[MATERIAL PROVIDED — start]
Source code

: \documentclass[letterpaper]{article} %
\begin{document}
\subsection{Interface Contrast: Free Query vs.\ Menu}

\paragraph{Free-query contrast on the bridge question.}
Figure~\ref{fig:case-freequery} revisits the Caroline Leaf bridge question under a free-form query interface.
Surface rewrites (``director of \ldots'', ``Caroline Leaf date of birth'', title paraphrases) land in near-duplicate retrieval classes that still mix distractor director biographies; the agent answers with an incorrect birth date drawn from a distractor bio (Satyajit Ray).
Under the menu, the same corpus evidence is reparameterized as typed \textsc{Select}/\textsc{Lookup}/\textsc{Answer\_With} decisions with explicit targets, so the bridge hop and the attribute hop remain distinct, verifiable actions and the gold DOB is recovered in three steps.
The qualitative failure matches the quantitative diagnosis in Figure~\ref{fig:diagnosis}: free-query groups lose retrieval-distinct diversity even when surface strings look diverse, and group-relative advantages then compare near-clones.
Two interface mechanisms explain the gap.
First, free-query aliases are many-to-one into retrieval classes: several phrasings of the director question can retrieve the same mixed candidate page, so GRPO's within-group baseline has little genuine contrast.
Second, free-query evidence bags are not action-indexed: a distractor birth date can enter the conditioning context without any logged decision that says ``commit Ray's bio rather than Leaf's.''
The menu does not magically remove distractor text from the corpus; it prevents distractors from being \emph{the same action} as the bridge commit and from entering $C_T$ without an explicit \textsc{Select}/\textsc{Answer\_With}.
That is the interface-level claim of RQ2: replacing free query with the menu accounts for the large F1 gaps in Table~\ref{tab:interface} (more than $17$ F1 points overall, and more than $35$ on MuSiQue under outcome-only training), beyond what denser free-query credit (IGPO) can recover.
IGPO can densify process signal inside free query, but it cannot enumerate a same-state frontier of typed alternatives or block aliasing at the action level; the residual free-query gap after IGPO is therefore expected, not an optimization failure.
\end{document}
[MATERIAL PROVIDED — finish]
[MATERIAL PROVIDED — start]
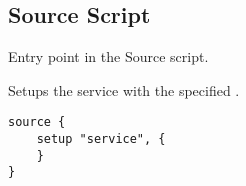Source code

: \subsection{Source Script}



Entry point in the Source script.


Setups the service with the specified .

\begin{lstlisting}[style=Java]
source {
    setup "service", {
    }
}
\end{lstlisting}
[MATERIAL PROVIDED — finish]
YOUR TASK –
Take from the listing above each line containing "subsection".

TASK SOLUTION –
\subsection{Interface Contrast: Free Query vs.\ Menu}
: \subsection{Source Script}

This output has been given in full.